India: RINL reduces Aug'21 inventory on adequate export shipments
State-owned Rashtriya Ispat Nigam Limited (RINL) has been able to reduce its inventory in Aug’21, as per data available with SteelMint. Inventory levels reduced by ...
State-owned Rashtriya Ispat Nigam Limited (RINL) has been able to reduce its inventory in Aug'21, as per data available with SteelMint. Inventory levels reduced by around 17% to 2.86 lakh tonnes against a closing stock of 3.44 lakh tonnes seen in Jul'21. The inventory liquidation was mainly on account of substantial export bookings made in Jun-Jul'21 that got shipped in August.
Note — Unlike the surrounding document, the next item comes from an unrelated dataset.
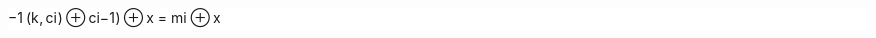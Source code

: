 <span class="vlist-t"><span class="vlist-r"><span class="vlist" style="height: 0.864108em;"><span class="" style="top: -3.113em; margin-right: 0.05em;"><span class="pstrut" style="height: 2.7em;"></span><span class="sizing reset-size6 size3 mtight"><span class="mord mtight"><span class="mord mtight">−</span><span class="mord mtight">1</span></span></span></span></span></span></span></span></span><span class="mspace" style="margin-right: 0.166667em;"></span><span class="minner"><span class="mopen delimcenter" style="top: 0em;">(</span><span class="mord mathdefault" style="margin-right: 0.03148em;">k</span><span class="mpunct">,</span><span class="mspace" style="margin-right: 0.166667em;"></span><span class="mord"><span class="mord mathdefault">c</span><span class="msupsub"><span class="vlist-t vlist-t2"><span class="vlist-r"><span class="vlist" style="height: 0.311664em;"><span class="" style="top: -2.55em; margin-left: 0em; margin-right: 0.05em;"><span class="pstrut" style="height: 2.7em;"></span><span class="sizing reset-size6 size3 mtight"><span class="mord mtight"><span class="mord mathdefault mtight">i</span></span></span></span></span><span class="vlist-s">​</span></span><span class="vlist-r"><span class="vlist" style="height: 0.15em;"><span class=""></span></span></span></span></span></span><span class="mclose delimcenter" style="top: 0em;">)</span></span><span class="mspace" style="margin-right: 0.222222em;"></span><span class="mbin">⊕</span><span class="mspace" style="margin-right: 0.222222em;"></span><span class="mord"><span class="mord mathdefault">c</span><span class="msupsub"><span class="vlist-t vlist-t2"><span class="vlist-r"><span class="vlist" style="height: 0.311664em;"><span class="" style="top: -2.55em; margin-left: 0em; margin-right: 0.05em;"><span class="pstrut" style="height: 2.7em;"></span><span class="sizing reset-size6 size3 mtight"><span class="mord mtight"><span class="mord mathdefault mtight">i</span><span class="mbin mtight">−</span><span class="mord mtight">1</span></span></span></span></span><span class="vlist-s">​</span></span><span class="vlist-r"><span class="vlist" style="height: 0.208331em;"><span class=""></span></span></span></span></span></span><span class="mclose delimcenter" style="top: 0em;"><span class="delimsizing size1">)</span></span></span><span class="mspace" style="margin-right: 0.222222em;"></span><span class="mbin">⊕</span><span class="mspace" style="margin-right: 0.222222em;"></span></span><span class="base"><span class="strut" style="height: 0.43056em; vertical-align: 0em;"></span><span class="mord mathdefault">x</span><span class="mspace" style="margin-right: 0.277778em;"></span><span class="mrel">=</span><span class="mspace" style="margin-right: 0.277778em;"></span></span><span class="base"><span class="strut" style="height: 0.73333em; vertical-align: -0.15em;"></span><span class="mord"><span class="mord mathdefault">m</span><span class="msupsub"><span class="vlist-t vlist-t2"><span class="vlist-r"><span class="vlist" style="height: 0.311664em;"><span class="" style="top: -2.55em; margin-left: 0em; margin-right: 0.05em;"><span class="pstrut" style="height: 2.7em;"></span><span class="sizing reset-size6 size3 mtight"><span class="mord mtight"><span class="mord mathdefault mtight">i</span></span></span></span></span><span class="vlist-s">​</span></span><span class="vlist-r"><span class="vlist" style="height: 0.15em;"><span class=""></span></span></span></span></span></span><span class="mspace" style="margin-right: 0.222222em;"></span><span class="mbin">⊕</span><span class="mspace" style="margin-right: 0.222222em;"></span></span><span class="base"><span class="strut" style="height: 0.43056em; vertical-align: 0em;"></span><span class="mord mathdefault">x</span></span></span></span></span></span><br>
However, the PSU steelmaker's total sales in August were at 4.98 lakh tonnes, against 5.41 lakh tonnes in July, down 8% m-o-m. In this, the share of exports in August was 1.51 lakh tonnes, showing a m-o-m drop of 6% against 1.61 lakh tonnes in July.
Overall export and domestic sales dropped because of an overall drop in both markets unlike the overall slight positive trend seen in the industry in the previous month.
RINL's exports, in which billets have a substantial share, as with all other mills, took a hit because of port congestion due to quarantine issues, Covid resurgence in many countries and overall drop in China's demand thanks to its production cuts and policy uncertainties.
The domestic market too has been sluggish with traders piling up inventory at their end.
Production remains flat
Consequently, RINL's crude steel production remained almost flat at 4.38 lakh tonnes compared to July's 4.38 lakh tonnes.
Turnover drops m-o-m
Turnover for the month under review, Aug'21, saw a drop of around 5% to INR 2,652 crore compared to INR 2,800 crore seen in Jul'21. Although export realisations were good, volumes did not match the previous month's.
Outlook
The overall market, both in terms of domestic and exports sales, may stay somewhat muted because of lack of demand, and RINL too may be impacted in the current month.
A key importing country for long products, like China, is not buying much at present which will impact Indian mills.